Dataset entries |
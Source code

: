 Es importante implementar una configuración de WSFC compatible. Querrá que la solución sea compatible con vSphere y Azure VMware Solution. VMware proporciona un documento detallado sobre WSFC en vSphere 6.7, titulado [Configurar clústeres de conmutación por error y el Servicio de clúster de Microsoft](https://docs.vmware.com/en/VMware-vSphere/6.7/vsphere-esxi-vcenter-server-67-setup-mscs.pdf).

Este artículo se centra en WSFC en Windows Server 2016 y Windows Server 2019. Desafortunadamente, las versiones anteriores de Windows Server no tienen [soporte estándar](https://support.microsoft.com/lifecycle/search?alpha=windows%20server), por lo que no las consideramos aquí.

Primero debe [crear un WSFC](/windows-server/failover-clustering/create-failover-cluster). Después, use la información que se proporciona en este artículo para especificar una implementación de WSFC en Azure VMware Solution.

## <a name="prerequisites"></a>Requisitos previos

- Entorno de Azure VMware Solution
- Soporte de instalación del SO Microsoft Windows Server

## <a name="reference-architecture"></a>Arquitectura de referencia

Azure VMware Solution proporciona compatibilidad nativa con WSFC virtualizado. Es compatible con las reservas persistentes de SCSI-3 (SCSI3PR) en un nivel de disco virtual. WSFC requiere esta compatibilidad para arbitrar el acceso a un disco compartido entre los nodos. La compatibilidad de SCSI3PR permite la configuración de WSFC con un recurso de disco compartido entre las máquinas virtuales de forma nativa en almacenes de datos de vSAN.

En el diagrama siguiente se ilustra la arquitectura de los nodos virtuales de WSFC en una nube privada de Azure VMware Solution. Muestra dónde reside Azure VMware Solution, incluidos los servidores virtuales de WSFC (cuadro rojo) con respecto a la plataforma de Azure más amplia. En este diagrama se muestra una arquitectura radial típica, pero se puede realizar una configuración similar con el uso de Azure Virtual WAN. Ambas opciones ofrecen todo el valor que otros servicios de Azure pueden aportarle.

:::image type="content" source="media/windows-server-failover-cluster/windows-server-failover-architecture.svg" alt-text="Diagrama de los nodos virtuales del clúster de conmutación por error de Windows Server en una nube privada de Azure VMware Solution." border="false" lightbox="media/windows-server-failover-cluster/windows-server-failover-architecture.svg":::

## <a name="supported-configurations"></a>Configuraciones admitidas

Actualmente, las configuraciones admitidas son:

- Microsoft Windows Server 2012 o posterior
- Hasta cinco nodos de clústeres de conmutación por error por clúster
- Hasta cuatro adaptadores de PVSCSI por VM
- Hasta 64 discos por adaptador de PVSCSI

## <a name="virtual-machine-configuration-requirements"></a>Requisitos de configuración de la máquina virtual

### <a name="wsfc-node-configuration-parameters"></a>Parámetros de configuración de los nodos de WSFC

WHAT YOU HAVE TO DO | Word for word, write out every record.

EXERCISE RESULT |
Source code

: Es importante implementar una configuración de WSFC compatible. Querrá que la solución sea compatible con vSphere y Azure VMware Solution. VMware proporciona un documento detallado sobre WSFC en vSphere 6.7, titulado [Configurar clústeres de conmutación por error y el Servicio de clúster de Microsoft](https://docs.vmware.com/en/VMware-vSphere/6.7/vsphere-esxi-vcenter-server-67-setup-mscs.pdf).

Este artículo se centra en WSFC en Windows Server 2016 y Windows Server 2019. Desafortunadamente, las versiones anteriores de Windows Server no tienen [soporte estándar](https://support.microsoft.com/lifecycle/search?alpha=windows%20server), por lo que no las consideramos aquí.

Primero debe [crear un WSFC](/windows-server/failover-clustering/create-failover-cluster). Después, use la información que se proporciona en este artículo para especificar una implementación de WSFC en Azure VMware Solution.

## <a name="prerequisites"></a>Requisitos previos

- Entorno de Azure VMware Solution
- Soporte de instalación del SO Microsoft Windows Server

## <a name="reference-architecture"></a>Arquitectura de referencia

Azure VMware Solution proporciona compatibilidad nativa con WSFC virtualizado. Es compatible con las reservas persistentes de SCSI-3 (SCSI3PR) en un nivel de disco virtual. WSFC requiere esta compatibilidad para arbitrar el acceso a un disco compartido entre los nodos. La compatibilidad de SCSI3PR permite la configuración de WSFC con un recurso de disco compartido entre las máquinas virtuales de forma nativa en almacenes de datos de vSAN.

En el diagrama siguiente se ilustra la arquitectura de los nodos virtuales de WSFC en una nube privada de Azure VMware Solution. Muestra dónde reside Azure VMware Solution, incluidos los servidores virtuales de WSFC (cuadro rojo) con respecto a la plataforma de Azure más amplia. En este diagrama se muestra una arquitectura radial típica, pero se puede realizar una configuración similar con el uso de Azure Virtual WAN. Ambas opciones ofrecen todo el valor que otros servicios de Azure pueden aportarle.

:::image type="content" source="media/windows-server-failover-cluster/windows-server-failover-architecture.svg" alt-text="Diagrama de los nodos virtuales del clúster de conmutación por error de Windows Server en una nube privada de Azure VMware Solution." border="false" lightbox="media/windows-server-failover-cluster/windows-server-failover-architecture.svg":::

## <a name="supported-configurations"></a>Configuraciones admitidas

Actualmente, las configuraciones admitidas son:

- Microsoft Windows Server 2012 o posterior
- Hasta cinco nodos de clústeres de conmutación por error por clúster
- Hasta cuatro adaptadores de PVSCSI por VM
- Hasta 64 discos por adaptador de PVSCSI

## <a name="virtual-machine-configuration-requirements"></a>Requisitos de configuración de la máquina virtual

### <a name="wsfc-node-configuration-parameters"></a>Parámetros de configuración de los nodos de WSFC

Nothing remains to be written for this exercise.